A graph database designed for deep analytics
graph databases offer a more efficient way to model relationships and networks than relational (SQL) databases or other kinds of NoSQL databases (document, wide column, and so on). Lately many products have arisen in this space, which was originally (in 1999) the sole province of Neo4j.
TigerGraph, a recent arrival, is a “real-time native parallel graph database.” TigerGraph is available for deployment in the cloud or on-premises, it scales both up and out, it automatically partitions a graph within a cluster, it's ACID compliant, it has built-in data compression, and it claims to be faster than the competition. As we'll see, it uses a message-passing architecture that is inherently parallel in a way that scales with the size of the data.
TigerGraph was designed to be able to perform deep link analytics as well as real-time online transaction processing (OLTP) and high-volume data loading.
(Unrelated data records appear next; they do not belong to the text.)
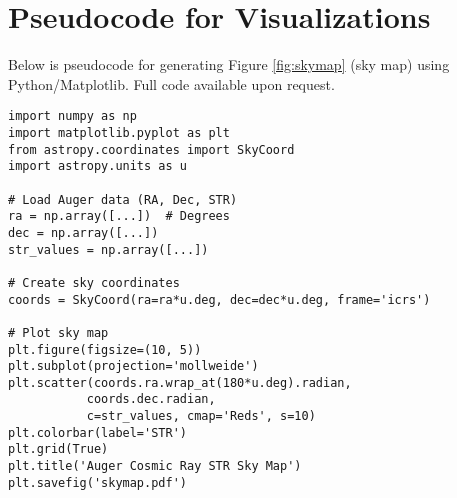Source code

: \documentclass[12pt, twocolumn]{article}
\begin{document}
\appendix
\section{Pseudocode for Visualizations}
\label{app:code}
Below is pseudocode for generating Figure \ref{fig:skymap} (sky map) using Python/Matplotlib. Full code available upon request.

\begin{verbatim}
import numpy as np
import matplotlib.pyplot as plt
from astropy.coordinates import SkyCoord
import astropy.units as u

# Load Auger data (RA, Dec, STR)
ra = np.array([...])  # Degrees
dec = np.array([...])
str_values = np.array([...])

# Create sky coordinates
coords = SkyCoord(ra=ra*u.deg, dec=dec*u.deg, frame='icrs')

# Plot sky map
plt.figure(figsize=(10, 5))
plt.subplot(projection='mollweide')
plt.scatter(coords.ra.wrap_at(180*u.deg).radian, 
           coords.dec.radian, 
           c=str_values, cmap='Reds', s=10)
plt.colorbar(label='STR')
plt.grid(True)
plt.title('Auger Cosmic Ray STR Sky Map')
plt.savefig('skymap.pdf')
\end{verbatim}



\end{document}
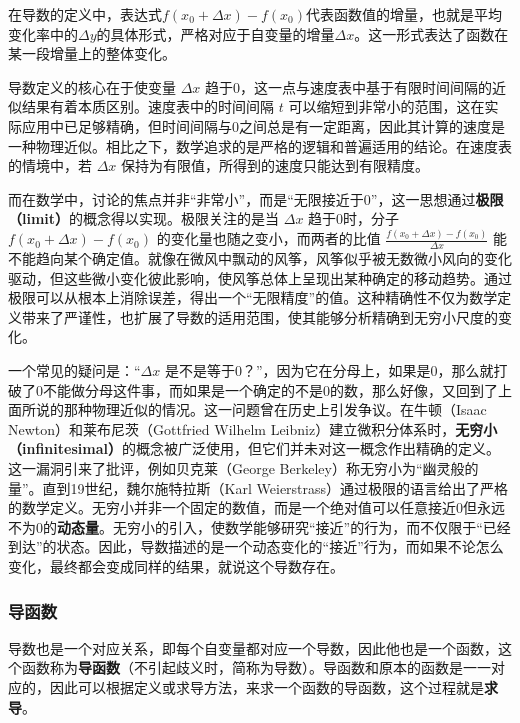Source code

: 在导数的定义中，表达式$f(x_0+\Delta x)-f(x_0)$代表函数值的增量，也就是平均变化率中的$\Delta y$的具体形式，严格对应于自变量的增量$\Delta x$。这一形式表达了函数在某一段增量上的整体变化。

导数定义的核心在于使变量 $\Delta x$ 趋于0，这一点与速度表中基于有限时间间隔的近似结果有着本质区别。速度表中的时间间隔 $t$ 可以缩短到非常小的范围，这在实际应用中已足够精确，但时间间隔与0之间总是有一定距离，因此其计算的速度是一种物理近似。相比之下，数学追求的是严格的逻辑和普遍适用的结论。在速度表的情境中，若 $\Delta x$ 保持为有限值，所得到的速度只能达到有限精度。

而在数学中，讨论的焦点并非“非常小”，而是“无限接近于0”，这一思想通过\textbf{极限（limit）}的概念得以实现。极限关注的是当 $\Delta x$ 趋于0时，分子 $f(x_0 + \Delta x) - f(x_0)$ 的变化量也随之变小，而两者的比值 $\frac{f(x_0 + \Delta x) - f(x_0)}{\Delta x}$ 能不能趋向某个确定值。就像在微风中飘动的风筝，风筝似乎被无数微小风向的变化驱动，但这些微小变化彼此影响，使风筝总体上呈现出某种确定的移动趋势。通过极限可以从根本上消除误差，得出一个“无限精度”的值。这种精确性不仅为数学定义带来了严谨性，也扩展了导数的适用范围，使其能够分析精确到无穷小尺度的变化。

一个常见的疑问是：“$\Delta x$ 是不是等于0？”，因为它在分母上，如果是0，那么就打破了0不能做分母这件事，而如果是一个确定的不是0的数，那么好像，又回到了上面所说的那种物理近似的情况。这一问题曾在历史上引发争议。在牛顿（Isaac Newton）和莱布尼茨（Gottfried Wilhelm Leibniz）建立微积分体系时，\textbf{无穷小（infinitesimal）}的概念被广泛使用，但它们并未对这一概念作出精确的定义。这一漏洞引来了批评，例如贝克莱（George Berkeley）称无穷小为“幽灵般的量”。直到19世纪，魏尔施特拉斯（Karl Weierstrass）通过极限的语言给出了严格的数学定义。无穷小并非一个固定的数值，而是一个绝对值可以任意接近0但永远不为0的\textbf{动态量}。无穷小的引入，使数学能够研究“接近”的行为，而不仅限于“已经到达”的状态。因此，导数描述的是一个动态变化的“接近”行为，而如果不论怎么变化，最终都会变成同样的结果，就说这个导数存在。

\subsubsection{导函数}

导数也是一个对应关系，即每个自变量都对应一个导数，因此他也是一个函数，这个函数称为\textbf{导函数}（不引起歧义时，简称为导数）。导函数和原本的函数是一一对应的，因此可以根据定义或求导方法，来求一个函数的导函数，这个过程就是\textbf{求导}。

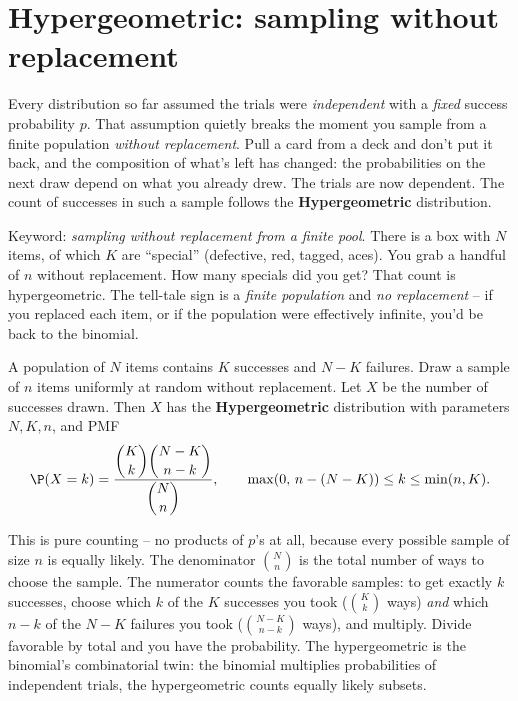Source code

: \section{Hypergeometric: sampling without replacement}
\label{ch07:hypergeometric}

Every distribution so far assumed the trials were \emph{independent} with a
\emph{fixed} success probability $p$. That assumption quietly breaks the moment
you sample from a finite population \emph{without replacement}. Pull a card from a
deck and don't put it back, and the composition of what's left has changed: the
probabilities on the next draw depend on what you already drew. The trials are now
dependent. The count of successes in such a sample follows the
\textbf{Hypergeometric} distribution.

\begin{intuitionbox}
Keyword: \emph{sampling without replacement from a finite pool}. There is a box
with $N$ items, of which $K$ are ``special'' (defective, red, tagged, aces). You
grab a handful of $n$ without replacement. How many specials did you get? That
count is hypergeometric. The tell-tale sign is a \emph{finite population} and
\emph{no replacement} -- if you replaced each item, or if the population were
effectively infinite, you'd be back to the binomial.
\end{intuitionbox}

\begin{definition}
\label{ch07:def-hypergeom}
A population of $N$ items contains $K$ successes and $N-K$ failures. Draw a sample
of $n$ items uniformly at random without replacement. Let $X$ be the number of
successes drawn. Then $X$ has the \textbf{Hypergeometric} distribution with
parameters $N, K, n$, and PMF
\[
  \P(X = k) = \frac{\dbinom{K}{k}\dbinom{N-K}{\,n-k\,}}{\dbinom{N}{n}},
  \qquad \max(0,\, n-(N-K)) \le k \le \min(n, K).
\]
\end{definition}

\begin{whybox}
This is pure counting -- no products of $p$'s at all, because every possible
sample of size $n$ is equally likely. The denominator $\binom{N}{n}$ is the total
number of ways to choose the sample. The numerator counts the favorable samples:
to get exactly $k$ successes, choose which $k$ of the $K$ successes you took
($\binom{K}{k}$ ways) \emph{and} which $n-k$ of the $N-K$ failures you took
($\binom{N-K}{n-k}$ ways), and multiply. Divide favorable by total and you have
the probability. The hypergeometric is the binomial's combinatorial twin: the
binomial multiplies probabilities of independent trials, the hypergeometric
counts equally likely subsets.
\end{whybox}

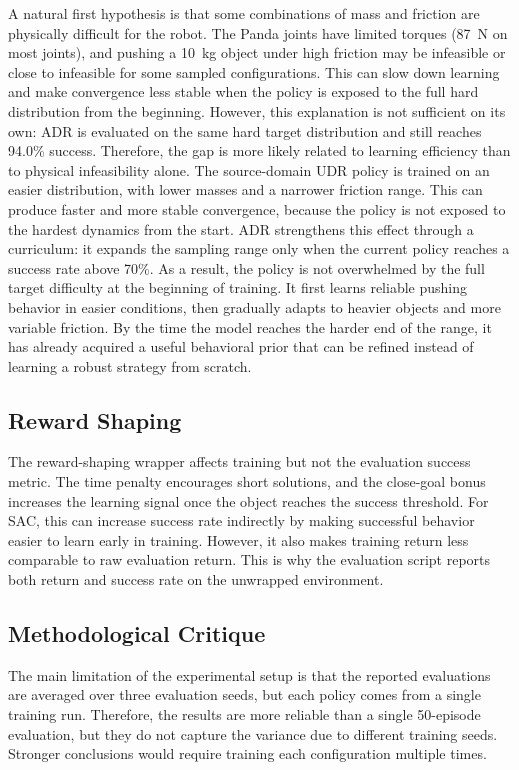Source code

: A natural first hypothesis is that some combinations of mass and friction are physically difficult for the robot. The Panda joints have limited torques (87~N on most joints), and pushing a 10~kg object under high friction may be infeasible or close to infeasible for
some sampled configurations. This can slow down learning and make convergence less stable when the policy is exposed to the full hard distribution from the beginning. However, this explanation is not sufficient on its own: ADR is evaluated on the same hard target
distribution and still reaches 94.0\% success. Therefore, the gap is more likely related to learning efficiency than to physical infeasibility alone.
The source-domain UDR policy is trained on an easier distribution, with lower masses and a narrower friction range. This can produce faster and more stable convergence, because the policy is not exposed to the hardest dynamics from the start. ADR strengthens this
effect through a curriculum: it expands the sampling range only when the current policy reaches a success rate above 70\%. As a result, the policy is not overwhelmed by the full target difficulty at the beginning of training. It first learns reliable pushing behavior
in easier conditions, then gradually adapts to heavier objects and more variable friction. By the time the model reaches the harder end of the range, it has already acquired a useful behavioral prior that can be refined instead of learning a robust strategy from
scratch.

\subsection{Reward Shaping}
The reward-shaping wrapper affects training but not the evaluation success metric. The time penalty encourages short solutions, and the close-goal bonus increases the learning signal once the object reaches the success threshold. For SAC, this can increase success rate indirectly by making successful behavior easier to learn early in training. However, it also makes training return less comparable to raw evaluation return. This is why the evaluation script reports both return and success rate on the unwrapped environment.

\subsection{Methodological Critique}

The main limitation of the experimental setup is that the reported evaluations are averaged over three evaluation seeds, but each policy comes from a single training run. Therefore, the results are more reliable than a single 50-episode evaluation, but they do not
capture the variance due to different training seeds. Stronger conclusions would require training each configuration multiple times.

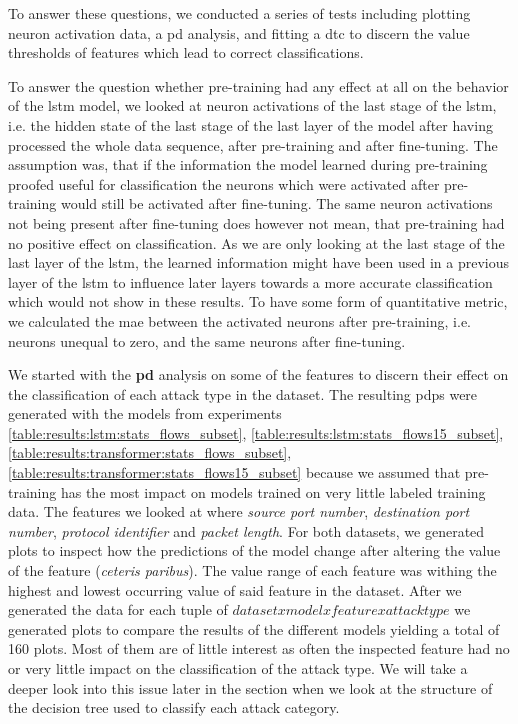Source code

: To answer these questions, we conducted a series of tests including plotting neuron activation data, a \gls{pd} analysis, and fitting a \gls{dtc} to discern the value thresholds of features which lead to correct classifications. 

To answer the question whether pre-training had any effect at all on the behavior of the \gls{lstm} model, we looked at neuron activations of the last stage of the \gls{lstm}, i.e. the hidden state of the last stage of the last layer of the model after having processed the whole data sequence, after pre-training and after fine-tuning. The assumption was, that if the information the model learned during pre-training proofed useful for classification the neurons which were activated after pre-training would still be activated after fine-tuning. The same neuron activations not being present after fine-tuning does however not mean, that pre-training had no positive effect on classification. As we are only looking at the last stage of the last layer of the \gls{lstm}, the learned information might have been used in a previous layer of the \gls{lstm} to influence later layers towards a more accurate classification which would not show in these results. To have some form of quantitative metric, we calculated the \gls{mae} between the activated neurons after pre-training, i.e. neurons unequal to zero, and the same neurons after fine-tuning. 

We started with the \textbf{\gls{pd}} analysis on some of the features
to discern their effect on the classification of each attack type in the dataset. 
The resulting \glspl{pdp} were generated with the models from experiments \ref{table:results:lstm:stats_flows_subset},
\ref{table:results:lstm:stats_flows15_subset}, \ref{table:results:transformer:stats_flows_subset}, \ref{table:results:transformer:stats_flows15_subset} because we assumed that pre-training has the most impact on models trained on very little labeled training data. The features we looked at where \textit{source port number}, \textit{destination port number}, \textit{protocol identifier} and \textit{packet length}.
For both datasets, we generated plots to inspect how the predictions of the model change after altering the value of the feature (\textit{ceteris paribus}). The value range of each feature was withing the highest and lowest occurring value of said feature in the dataset. After we generated the data for each tuple of $dataset x model x feature x attack type$ we generated plots to compare the results of the different models yielding a total of 160 plots. Most of them are of little interest as often the inspected feature had no or very little impact on the classification of the attack type. We will take a deeper look into this issue later in the section when we look at the structure of the decision tree used to classify each attack category. 


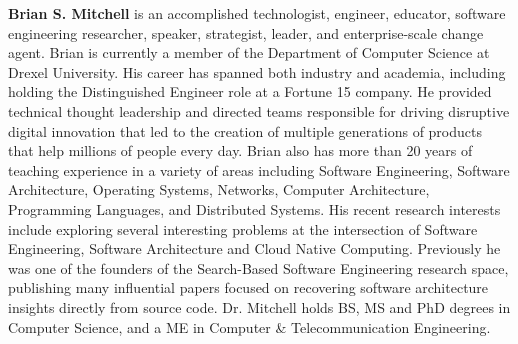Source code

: \documentclass[conference]{IEEEtran}
\begin{document}
\noindent\textbf{Brian S. Mitchell} is an accomplished technologist, engineer, educator, software engineering researcher, speaker, strategist, leader, and enterprise-scale change agent. Brian is currently a member of the Department of Computer Science at Drexel University. His career has spanned both industry and academia, including holding the Distinguished Engineer role at a Fortune 15 company. He provided technical thought leadership and directed teams responsible for driving disruptive digital innovation that led to the creation of multiple generations of products that help millions of people every day. Brian also has more than 20 years of teaching experience in a variety of areas including Software Engineering, Software Architecture, Operating Systems, Networks, Computer Architecture, Programming Languages, and Distributed Systems. His recent research interests include exploring several interesting problems at the intersection of Software Engineering, Software Architecture and Cloud Native Computing. Previously he was one of the founders of the Search-Based Software Engineering research space, publishing many influential papers focused on recovering software architecture insights directly from source code. Dr. Mitchell holds BS, MS and PhD degrees in Computer Science, and a ME in Computer \& Telecommunication Engineering.

\fi
\end{document}
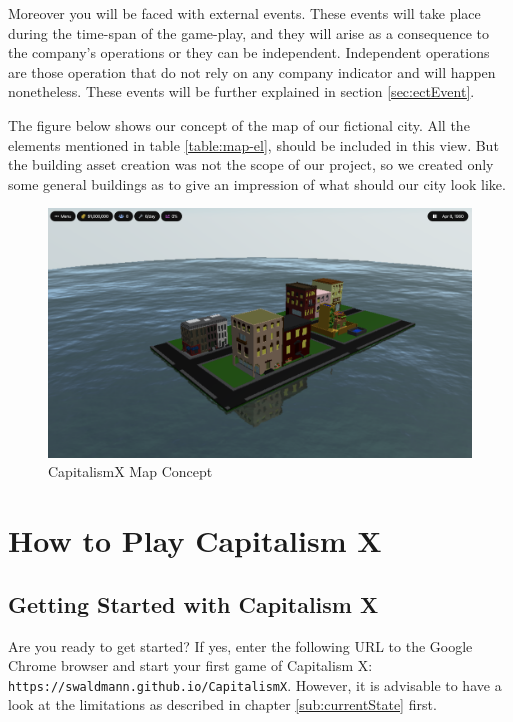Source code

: \documentclass[11pt,titlepage,oneside,openany]{book}
\begin{document}
Moreover you will be faced with external events. These events will take place during the time-span of the game-play, and they will arise as a consequence to the company’s operations or they can be independent. Independent operations are those operation that do not rely on any company indicator and will happen nonetheless. These events will be further explained in section \ref{sec:ectEvent}.	

The figure below shows our concept of the map of our fictional city. All the elements mentioned in table \ref{table:map-el}, should be included in this view. But the building asset creation was not the scope of our project, so we created only some general buildings as to give an impression
of what should our city look like. 
\begin{figure} [!ht]
    \centering
    \includegraphics[scale=0.23]{images/screenshot-map.png}
    \caption{CapitalismX Map Concept}
    \label{fig:map}
\end{figure}



\chapter{How to Play Capitalism X}
\label{cha:howtoplay}

\section{Getting Started with Capitalism X}

Are you ready to get started? If yes, enter the following URL to the Google Chrome browser and start your first game of Capitalism X: \\
\texttt{https://swaldmann.github.io/CapitalismX}.
However, it is advisable to have a look at the limitations as described in chapter \ref{sub:currentState} first.
\end{document}
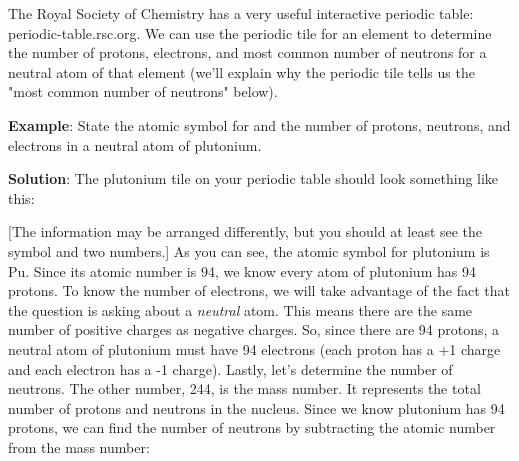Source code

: The Royal Society of Chemistry has a very useful interactive periodic table: 
periodic-table.rsc.org. We can use the periodic tile for an element to 
determine the number of protons, electrons, and most common number of neutrons 
for a neutral atom of that element (we'll explain why the periodic tile tells 
us the "most common number of neutrons" below). 

\textbf{Example}: State the atomic symbol for and the number of protons, 
neutrons, and electrons in a neutral atom of plutonium. 

\textbf{Solution}: The plutonium tile on your periodic table should look 
something like this:
\begin{center}
\end{center}

[The information may be arranged differently, but you should at least see the 
symbol and two numbers.] As you can see, the atomic symbol for plutonium is Pu.
Since its atomic number is 94, we know every atom of plutonium has 94 protons. 
To know the number of electrons, we will take advantage of the fact that the 
question is asking about a \textit{neutral} atom. This means there are the same
number of positive charges as negative charges. So, since there are 94 protons,
a neutral atom of plutonium must have 94 electrons (each proton has a +1 charge
and each electron has a -1 charge). Lastly, let's determine the number of 
neutrons. The other number, 244, is the mass number. It represents the total 
number of protons and neutrons in the nucleus. Since we know plutonium has 94 
protons, we can find the number of neutrons by subtracting the atomic number 
from the mass number:

\begin{center}
\end{center}

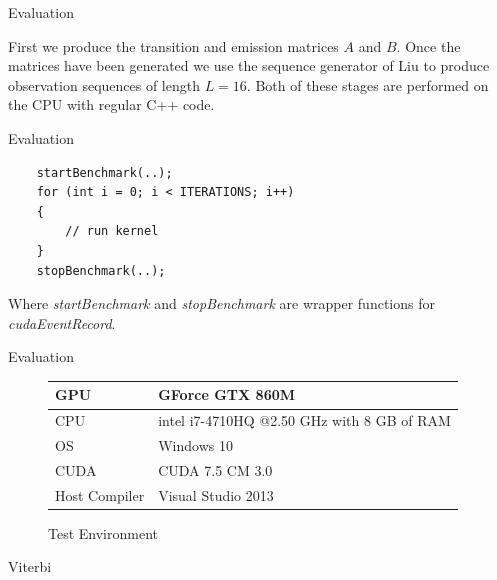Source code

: \documentclass[11pt]{beamer}
\begin{document}
\begin{frame}{Evaluation}

 First we produce the transition and emission matrices $A$ and $B$. 
 Once the matrices have been generated we use the sequence generator of Liu to produce observation sequences of length $L = 16$. Both of these stages are performed on the CPU with regular C++ code.

\end{frame}

\begin{frame}[fragile]{Evaluation}

\begin{verbatim}
	startBenchmark(..);
	for (int i = 0; i < ITERATIONS; i++)
	{
		// run kernel
	}
	stopBenchmark(..);
\end{verbatim}
Where \textit{startBenchmark} and \textit{stopBenchmark} are wrapper functions for \textit{cudaEventRecord}.

\end{frame}

\begin{frame}{Evaluation}
\begin{figure}[H]
\centering
\begin{tabular}{|l|l|}
\hline
GPU &GForce GTX 860M \\ \hline
CPU & intel i7-4710HQ @2.50 GHz with 8 GB of RAM  \\ \hline
OS & Windows 10 \\ \hline
CUDA & CUDA 7.5 CM 3.0 \\ \hline
Host Compiler & Visual Studio 2013 \\ \hline

\end{tabular}

\caption{Test Environment}
\end{figure}
\end{frame}

\begin{frame}[fragile]{Viterbi}
	\begin{verbatim}
	
	\end{verbatim}
\end{frame}
\end{document}
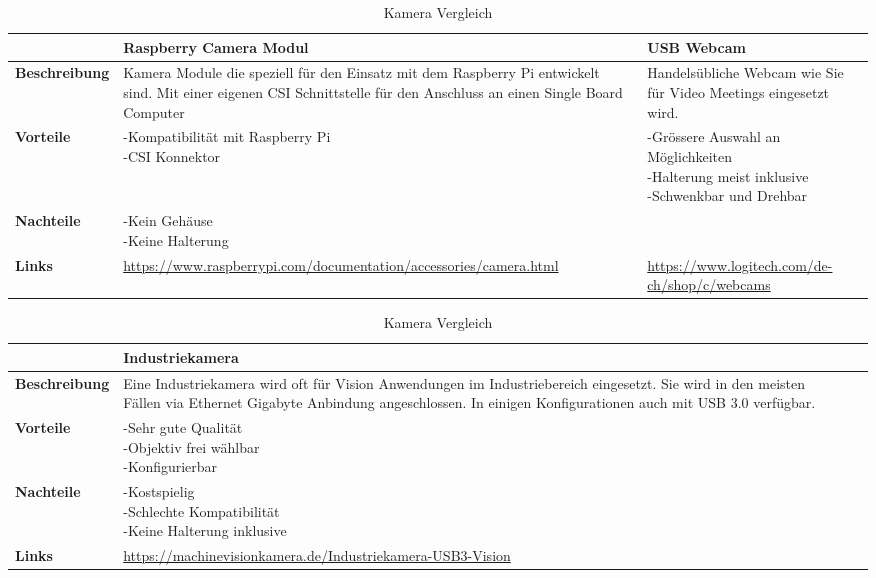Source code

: \begin{table}[H]
\centering
\small
\begin{tabularx}{\textwidth}{|l|X|X|}
\hline
\textbf{} & \textbf{Raspberry Camera Modul} & \textbf{USB Webcam}\\
  \hline
  \textbf{Beschreibung} & Kamera Module die speziell für den Einsatz mit dem Raspberry Pi entwickelt sind. Mit einer eigenen CSI Schnittstelle für den Anschluss an einen Single Board Computer & Handelsübliche Webcam wie Sie für Video Meetings eingesetzt wird. \\
  \hline
  \textbf{Vorteile}  & \makecell{-Kompatibilität mit Raspberry Pi \\ -CSI Konnektor} & \makecell{-Grössere Auswahl an Möglichkeiten \\ -Halterung meist inklusive \\ -Schwenkbar und Drehbar} \\
  \hline
  \textbf{Nachteile} & \makecell{-Kein Gehäuse \\ -Keine Halterung} & \makecell{} \\
  \hline
  \textbf{Links} & \url{https://www.raspberrypi.com/documentation/accessories/camera.html} & \url{https://www.logitech.com/de-ch/shop/c/webcams} \\
  \hline
\end{tabularx}
\begin{tabularx}{\textwidth}{|l|X|X|}
\hline
\textbf{} & \textbf{Industriekamera} & \textbf{} \\
  \hline
  \textbf{Beschreibung} & Eine Industriekamera wird oft für Vision Anwendungen im Industriebereich eingesetzt. Sie wird in den meisten Fällen via Ethernet Gigabyte Anbindung angeschlossen. In einigen Konfigurationen auch mit USB 3.0 verfügbar. & \\
  \hline
  \textbf{Vorteile}  & \makecell{-Sehr gute Qualität \\ -Objektiv frei wählbar \\ -Konfigurierbar} & \makecell{} \\
  \hline
  \textbf{Nachteile} & \makecell{-Kostspielig \\ -Schlechte Kompatibilität \\ -Keine Halterung inklusive} & \makecell{} \\
  \hline
  \textbf{Links} & \url{https://machinevisionkamera.de/Industriekamera-USB3-Vision} & \\
  \hline
\end{tabularx}
\caption{Kamera Vergleich}
\label{table:camera-compare}
\end{table}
By “deep link analytics,” TigerGraph means following relationships from a vertex through the graph for three or more hops and analyzing the results. Most other graph databases were designed primarily for OLTP and for the navigation and analysis of small numbers of hops; any serious analytic capabilities were added later.
While there are several open-source graph query languages that have been widely adopted, such as Cypher, Gremlin, and SPARQL, TigerGraph has a new query language, GSQL. GSQL combines SQL-like query syntax with Cypher-like graph navigation, plus procedural programming and user-defined functions.